O Papa Pio XII, a fim de dirimir a inquietação suscitada pela Solenidade de Cristo Rei do Universo, esclareceu, em 1958, que a
"legítima e sadia laicidade do Estado" é "um dos princípios da doutrina católica"
e que, sendo assim, tributar a Cristo os seus direitos de realeza não
fere, de forma alguma, essa laicidade, já que o Estado não está isento
de suas obrigações para com Deus quando se trata da lei natural. Até porque a mistura entre o sagrado e o profano torna-se realidade justamente quando essas autoridades se afastam da Igreja.
A
Igreja procurou aprofundar esse ensinamento de Pio XII sobre a
"legítima e sadia laicidade do Estado" durante a confecção da
Constituição Pastoral
Gaudium et Spes, do Concílio Vaticano II.
Nela, os Padres Conciliares afirmam que "se por autonomia das
realidades terrenas se entende que as coisas criadas e as próprias
sociedades têm leis e valores próprios, que o homem irá gradualmente
descobrindo, utilizando e organizando, é perfeitamente legítimo exigir
tal autonomia". Porém, adverte o Concílio,
"se
com as palavras «autonomia das realidades temporais» se entende que as
criaturas não dependem de Deus e que o homem pode usar delas sem as
ordenar ao Criador, ninguém que acredite em Deus deixa de ver a
falsidade de tais assertos".
Refletindo sobre essas palavras do Concílio juntamente com um grupo de juristas italianos, Bento XVI ressaltou que
"compete
a todos os fiéis, de forma especial aos crentes em Cristo, contribuir
para elaborar um conceito de laicidade que, por um lado, reconheça a
Deus e à sua lei moral, a Cristo e à sua Igreja o lugar que lhes cabe na
vida humana individual e social e, por outro, afirme e respeite a
"legítima autonomia das realidades terrestres"
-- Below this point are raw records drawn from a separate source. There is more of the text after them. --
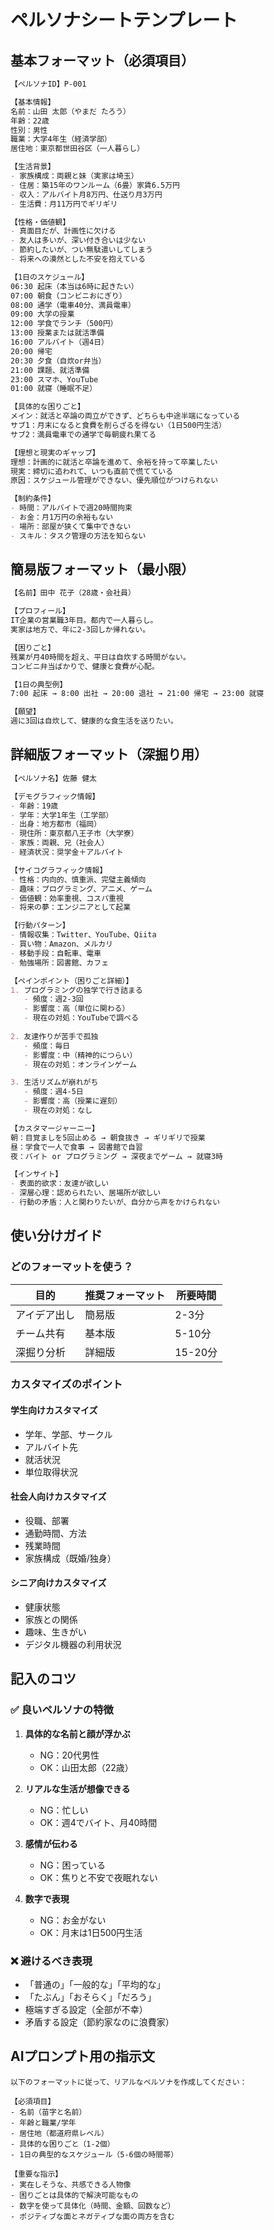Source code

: # ペルソナシートテンプレート

## 基本フォーマット（必須項目）

```markdown
【ペルソナID】P-001

【基本情報】
名前：山田 太郎（やまだ たろう）
年齢：22歳
性別：男性
職業：大学4年生（経済学部）
居住地：東京都世田谷区（一人暮らし）

【生活背景】
- 家族構成：両親と妹（実家は埼玉）
- 住居：築15年のワンルーム（6畳）家賃6.5万円
- 収入：アルバイト月8万円、仕送り月3万円
- 生活費：月11万円でギリギリ

【性格・価値観】
- 真面目だが、計画性に欠ける
- 友人は多いが、深い付き合いは少ない
- 節約したいが、つい無駄遣いしてしまう
- 将来への漠然とした不安を抱えている

【1日のスケジュール】
06:30 起床（本当は6時に起きたい）
07:00 朝食（コンビニおにぎり）
08:00 通学（電車40分、満員電車）
09:00 大学の授業
12:00 学食でランチ（500円）
13:00 授業または就活準備
16:00 アルバイト（週4日）
20:00 帰宅
20:30 夕食（自炊or弁当）
21:00 課題、就活準備
23:00 スマホ、YouTube
01:00 就寝（睡眠不足）

【具体的な困りごと】
メイン：就活と卒論の両立ができず、どちらも中途半端になっている
サブ1：月末になると食費を削らざるを得ない（1日500円生活）
サブ2：満員電車での通学で毎朝疲れ果てる

【理想と現実のギャップ】
理想：計画的に就活と卒論を進めて、余裕を持って卒業したい
現実：締切に追われて、いつも直前で慌てている
原因：スケジュール管理ができない、優先順位がつけられない

【制約条件】
- 時間：アルバイトで週20時間拘束
- お金：月1万円の余裕もない
- 場所：部屋が狭くて集中できない
- スキル：タスク管理の方法を知らない
```

## 簡易版フォーマット（最小限）

```markdown
【名前】田中 花子（28歳・会社員）

【プロフィール】
IT企業の営業職3年目。都内で一人暮らし。
実家は地方で、年に2-3回しか帰れない。

【困りごと】
残業が月40時間を超え、平日は自炊する時間がない。
コンビニ弁当ばかりで、健康と食費が心配。

【1日の典型例】
7:00 起床 → 8:00 出社 → 20:00 退社 → 21:00 帰宅 → 23:00 就寝

【願望】
週に3回は自炊して、健康的な食生活を送りたい。
```

## 詳細版フォーマット（深掘り用）

```markdown
【ペルソナ名】佐藤 健太

【デモグラフィック情報】
- 年齢：19歳
- 学年：大学1年生（工学部）
- 出身：地方都市（福岡）
- 現住所：東京都八王子市（大学寮）
- 家族：両親、兄（社会人）
- 経済状況：奨学金＋アルバイト

【サイコグラフィック情報】
- 性格：内向的、慎重派、完璧主義傾向
- 趣味：プログラミング、アニメ、ゲーム
- 価値観：効率重視、コスパ重視
- 将来の夢：エンジニアとして起業

【行動パターン】
- 情報収集：Twitter、YouTube、Qiita
- 買い物：Amazon、メルカリ
- 移動手段：自転車、電車
- 勉強場所：図書館、カフェ

【ペインポイント（困りごと詳細）】
1. プログラミングの独学で行き詰まる
   - 頻度：週2-3回
   - 影響度：高（単位に関わる）
   - 現在の対処：YouTubeで調べる
   
2. 友達作りが苦手で孤独
   - 頻度：毎日
   - 影響度：中（精神的につらい）
   - 現在の対処：オンラインゲーム

3. 生活リズムが崩れがち
   - 頻度：週4-5日
   - 影響度：高（授業に遅刻）
   - 現在の対処：なし

【カスタマージャーニー】
朝：目覚ましを5回止める → 朝食抜き → ギリギリで授業
昼：学食で一人で食事 → 図書館で自習
夜：バイト or プログラミング → 深夜までゲーム → 就寝3時

【インサイト】
- 表面的欲求：友達が欲しい
- 深層心理：認められたい、居場所が欲しい
- 行動の矛盾：人と関わりたいが、自分から声をかけられない
```

## 使い分けガイド

### どのフォーマットを使う？

| 目的 | 推奨フォーマット | 所要時間 |
|------|-----------------|----------|
| アイデア出し | 簡易版 | 2-3分 |
| チーム共有 | 基本版 | 5-10分 |
| 深掘り分析 | 詳細版 | 15-20分 |

### カスタマイズのポイント

#### 学生向けカスタマイズ
- 学年、学部、サークル
- アルバイト先
- 就活状況
- 単位取得状況

#### 社会人向けカスタマイズ
- 役職、部署
- 通勤時間、方法
- 残業時間
- 家族構成（既婚/独身）

#### シニア向けカスタマイズ
- 健康状態
- 家族との関係
- 趣味、生きがい
- デジタル機器の利用状況

## 記入のコツ

### ✅ 良いペルソナの特徴
1. **具体的な名前と顔が浮かぶ**
   - NG：20代男性
   - OK：山田太郎（22歳）

2. **リアルな生活が想像できる**
   - NG：忙しい
   - OK：週4でバイト、月40時間

3. **感情が伝わる**
   - NG：困っている
   - OK：焦りと不安で夜眠れない

4. **数字で表現**
   - NG：お金がない
   - OK：月末は1日500円生活

### ❌ 避けるべき表現
- 「普通の」「一般的な」「平均的な」
- 「たぶん」「おそらく」「だろう」
- 極端すぎる設定（全部が不幸）
- 矛盾する設定（節約家なのに浪費家）

## AIプロンプト用の指示文

```
以下のフォーマットに従って、リアルなペルソナを作成してください：

【必須項目】
- 名前（苗字と名前）
- 年齢と職業/学年
- 居住地（都道府県レベル）
- 具体的な困りごと（1-2個）
- 1日の典型的なスケジュール（5-6個の時間帯）

【重要な指示】
- 実在しそうな、共感できる人物像
- 困りごとは具体的で解決可能なもの
- 数字を使って具体化（時間、金額、回数など）
- ポジティブな面とネガティブな面の両方を含む
```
tal qual define o Magistério Conciliar. Reconhecer Cristo como Rei do
Universo, por conseguinte, é também a única maneira de assegurar a
autonomia da esfera pública, aplicando a máxima do "dar a César o que é
de César e a Deus o que é de Deus".
E no que consiste esse reinado
de Cristo sobre os povos? É o que vem nos recordar o Evangelho deste
domingo. Ao contrário dos governos que assumem o lugar de Deus, banindo a
religião da sociedade e constituindo-se em verdadeiros ditadores, a
realeza de Cristo se apresenta sob a forma de serviço. Ele reina do alto
da Cruz. Não subjuga a humanidade debaixo de sua coroa, mas a torna
livre pelo sacrifício no madeiro. O Reinado Social de Cristo consiste,
dessa maneira, na atitude do crucificado: dar-se inteiramente; amar até
as últimas consequências.
Que nesta Solenidade possamos olhar para Cristo e, a exemplo do bom ladrão, reconhecê-lo em sua realeza e dizer:
"Jesus, lembra-te de mim, quando entrares no teu reinado".